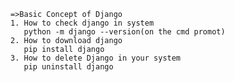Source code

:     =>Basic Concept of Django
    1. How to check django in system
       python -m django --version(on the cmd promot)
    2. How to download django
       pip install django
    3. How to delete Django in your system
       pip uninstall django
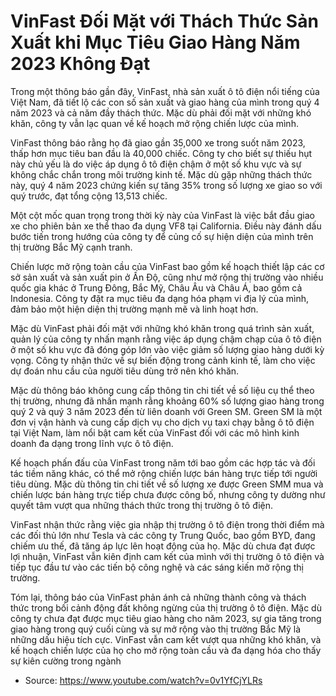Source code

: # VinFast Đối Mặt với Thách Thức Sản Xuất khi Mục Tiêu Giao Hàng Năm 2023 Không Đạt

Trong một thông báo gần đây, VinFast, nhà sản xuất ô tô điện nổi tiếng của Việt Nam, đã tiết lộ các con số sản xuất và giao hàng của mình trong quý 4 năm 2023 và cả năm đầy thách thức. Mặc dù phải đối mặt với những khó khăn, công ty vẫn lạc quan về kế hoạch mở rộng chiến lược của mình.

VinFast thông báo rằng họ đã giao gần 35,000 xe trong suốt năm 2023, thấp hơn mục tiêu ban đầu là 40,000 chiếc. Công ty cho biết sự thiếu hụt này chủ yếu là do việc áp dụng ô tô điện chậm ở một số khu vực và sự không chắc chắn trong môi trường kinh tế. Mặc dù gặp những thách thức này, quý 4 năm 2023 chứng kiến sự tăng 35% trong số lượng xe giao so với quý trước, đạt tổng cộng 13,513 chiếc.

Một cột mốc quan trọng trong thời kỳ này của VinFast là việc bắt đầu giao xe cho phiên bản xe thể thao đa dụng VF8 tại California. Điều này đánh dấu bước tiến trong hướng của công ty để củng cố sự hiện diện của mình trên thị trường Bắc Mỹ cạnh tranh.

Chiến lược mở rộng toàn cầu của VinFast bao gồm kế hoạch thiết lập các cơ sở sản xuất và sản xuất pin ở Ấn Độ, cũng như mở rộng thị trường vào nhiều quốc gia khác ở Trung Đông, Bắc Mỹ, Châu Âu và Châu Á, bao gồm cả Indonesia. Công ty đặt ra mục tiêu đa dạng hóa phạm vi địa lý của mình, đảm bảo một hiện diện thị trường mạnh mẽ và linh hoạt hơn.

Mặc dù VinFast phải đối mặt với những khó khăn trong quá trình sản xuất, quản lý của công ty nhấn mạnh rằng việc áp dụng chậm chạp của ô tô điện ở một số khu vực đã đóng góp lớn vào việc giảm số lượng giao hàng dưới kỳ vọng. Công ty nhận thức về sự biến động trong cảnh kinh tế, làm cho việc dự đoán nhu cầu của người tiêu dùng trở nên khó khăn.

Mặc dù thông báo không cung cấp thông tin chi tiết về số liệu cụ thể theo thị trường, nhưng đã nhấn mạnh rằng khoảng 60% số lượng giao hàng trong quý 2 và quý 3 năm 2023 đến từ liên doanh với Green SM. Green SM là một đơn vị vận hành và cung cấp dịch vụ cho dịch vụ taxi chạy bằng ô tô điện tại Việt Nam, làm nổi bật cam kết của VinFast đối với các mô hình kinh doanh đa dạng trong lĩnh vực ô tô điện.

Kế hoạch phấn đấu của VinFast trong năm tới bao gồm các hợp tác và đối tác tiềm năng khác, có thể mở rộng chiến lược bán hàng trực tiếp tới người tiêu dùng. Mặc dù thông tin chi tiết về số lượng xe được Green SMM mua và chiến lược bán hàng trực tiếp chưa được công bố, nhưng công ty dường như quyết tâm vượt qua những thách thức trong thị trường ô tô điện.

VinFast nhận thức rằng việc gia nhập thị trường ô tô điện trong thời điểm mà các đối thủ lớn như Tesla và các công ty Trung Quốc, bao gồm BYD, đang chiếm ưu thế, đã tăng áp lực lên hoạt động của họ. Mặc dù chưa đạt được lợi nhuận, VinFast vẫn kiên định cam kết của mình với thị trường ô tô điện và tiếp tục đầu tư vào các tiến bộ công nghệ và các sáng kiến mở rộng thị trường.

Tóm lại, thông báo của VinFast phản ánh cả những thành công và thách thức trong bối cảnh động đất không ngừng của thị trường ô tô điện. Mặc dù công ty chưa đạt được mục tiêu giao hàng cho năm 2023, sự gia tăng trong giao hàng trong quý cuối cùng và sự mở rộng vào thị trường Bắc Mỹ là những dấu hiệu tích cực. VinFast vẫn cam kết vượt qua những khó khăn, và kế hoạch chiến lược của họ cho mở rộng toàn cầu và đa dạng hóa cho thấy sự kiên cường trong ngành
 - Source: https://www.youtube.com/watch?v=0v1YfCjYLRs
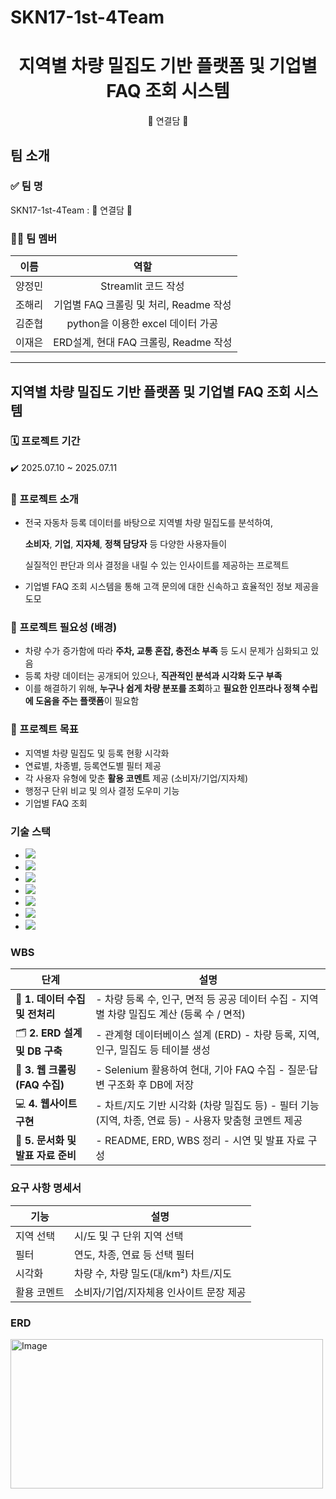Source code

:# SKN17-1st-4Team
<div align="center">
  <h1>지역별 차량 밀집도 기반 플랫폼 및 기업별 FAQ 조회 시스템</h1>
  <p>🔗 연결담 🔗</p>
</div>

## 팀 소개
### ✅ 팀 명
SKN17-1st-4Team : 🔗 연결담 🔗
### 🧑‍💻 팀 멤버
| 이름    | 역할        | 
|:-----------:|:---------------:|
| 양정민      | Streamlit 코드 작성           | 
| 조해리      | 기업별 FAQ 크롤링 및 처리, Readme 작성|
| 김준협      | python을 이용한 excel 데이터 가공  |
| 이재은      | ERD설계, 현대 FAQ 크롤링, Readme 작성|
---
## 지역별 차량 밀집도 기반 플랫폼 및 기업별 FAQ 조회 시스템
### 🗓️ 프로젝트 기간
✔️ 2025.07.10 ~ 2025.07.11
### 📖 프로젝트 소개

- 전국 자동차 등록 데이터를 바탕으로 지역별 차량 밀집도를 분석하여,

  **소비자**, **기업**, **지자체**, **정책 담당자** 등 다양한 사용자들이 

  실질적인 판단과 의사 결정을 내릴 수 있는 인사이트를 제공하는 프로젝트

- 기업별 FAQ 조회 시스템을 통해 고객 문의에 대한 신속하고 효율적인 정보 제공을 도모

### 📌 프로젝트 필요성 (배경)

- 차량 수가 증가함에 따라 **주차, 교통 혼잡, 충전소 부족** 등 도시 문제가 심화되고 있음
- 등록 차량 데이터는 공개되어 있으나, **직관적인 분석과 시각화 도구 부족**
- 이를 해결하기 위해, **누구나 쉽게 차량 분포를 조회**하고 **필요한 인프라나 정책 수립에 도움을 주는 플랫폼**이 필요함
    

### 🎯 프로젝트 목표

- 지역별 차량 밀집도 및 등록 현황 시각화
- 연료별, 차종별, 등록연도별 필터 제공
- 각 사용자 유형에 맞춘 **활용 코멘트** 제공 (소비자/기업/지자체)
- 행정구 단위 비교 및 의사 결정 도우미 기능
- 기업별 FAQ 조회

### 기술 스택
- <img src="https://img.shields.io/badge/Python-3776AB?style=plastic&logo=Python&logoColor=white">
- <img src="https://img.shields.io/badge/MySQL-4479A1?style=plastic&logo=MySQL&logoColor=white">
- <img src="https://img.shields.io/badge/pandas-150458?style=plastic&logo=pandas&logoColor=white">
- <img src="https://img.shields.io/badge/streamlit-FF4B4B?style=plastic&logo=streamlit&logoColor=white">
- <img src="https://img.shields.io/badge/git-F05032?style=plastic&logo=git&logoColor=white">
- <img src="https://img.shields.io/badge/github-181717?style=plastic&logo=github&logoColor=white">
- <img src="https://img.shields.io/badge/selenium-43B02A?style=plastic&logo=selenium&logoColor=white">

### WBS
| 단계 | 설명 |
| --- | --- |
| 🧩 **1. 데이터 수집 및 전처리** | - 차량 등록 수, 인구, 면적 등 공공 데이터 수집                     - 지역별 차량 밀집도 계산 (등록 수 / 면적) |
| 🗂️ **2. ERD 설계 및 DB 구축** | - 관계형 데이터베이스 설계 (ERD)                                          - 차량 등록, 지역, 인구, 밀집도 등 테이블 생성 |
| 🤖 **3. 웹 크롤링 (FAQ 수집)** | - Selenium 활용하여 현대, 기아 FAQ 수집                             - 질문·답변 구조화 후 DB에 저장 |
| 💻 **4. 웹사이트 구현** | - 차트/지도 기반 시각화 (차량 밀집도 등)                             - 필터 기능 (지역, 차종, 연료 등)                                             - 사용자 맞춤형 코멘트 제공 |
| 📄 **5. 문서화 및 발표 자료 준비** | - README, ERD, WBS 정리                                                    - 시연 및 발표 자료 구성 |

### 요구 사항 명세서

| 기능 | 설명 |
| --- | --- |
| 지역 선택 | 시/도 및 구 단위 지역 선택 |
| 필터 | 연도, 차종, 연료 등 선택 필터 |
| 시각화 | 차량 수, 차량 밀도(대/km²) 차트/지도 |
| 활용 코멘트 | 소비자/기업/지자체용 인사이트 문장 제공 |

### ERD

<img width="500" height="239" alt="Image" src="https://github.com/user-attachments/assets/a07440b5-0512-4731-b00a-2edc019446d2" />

══════

YOUR ASSIGNMENT — Copy word for word every line from the start of the material through the line holding "Một cột mốc". The pictures are not part of the copy.

ANSWER BOX —
Source code

:     =>Basic Concept of Django
    1. How to check django in system
       python -m django --version(on the cmd promot)
    2. How to download django
       pip install django
    3. How to delete Django in your system
       pip uninstall django
Source code

: # VinFast Đối Mặt với Thách Thức Sản Xuất khi Mục Tiêu Giao Hàng Năm 2023 Không Đạt

Trong một thông báo gần đây, VinFast, nhà sản xuất ô tô điện nổi tiếng của Việt Nam, đã tiết lộ các con số sản xuất và giao hàng của mình trong quý 4 năm 2023 và cả năm đầy thách thức. Mặc dù phải đối mặt với những khó khăn, công ty vẫn lạc quan về kế hoạch mở rộng chiến lược của mình.

VinFast thông báo rằng họ đã giao gần 35,000 xe trong suốt năm 2023, thấp hơn mục tiêu ban đầu là 40,000 chiếc. Công ty cho biết sự thiếu hụt này chủ yếu là do việc áp dụng ô tô điện chậm ở một số khu vực và sự không chắc chắn trong môi trường kinh tế. Mặc dù gặp những thách thức này, quý 4 năm 2023 chứng kiến sự tăng 35% trong số lượng xe giao so với quý trước, đạt tổng cộng 13,513 chiếc.

Một cột mốc quan trọng trong thời kỳ này của VinFast là việc bắt đầu giao xe cho phiên bản xe thể thao đa dụng VF8 tại California. Điều này đánh dấu bước tiến trong hướng của công ty để củng cố sự hiện diện của mình trên thị trường Bắc Mỹ cạnh tranh.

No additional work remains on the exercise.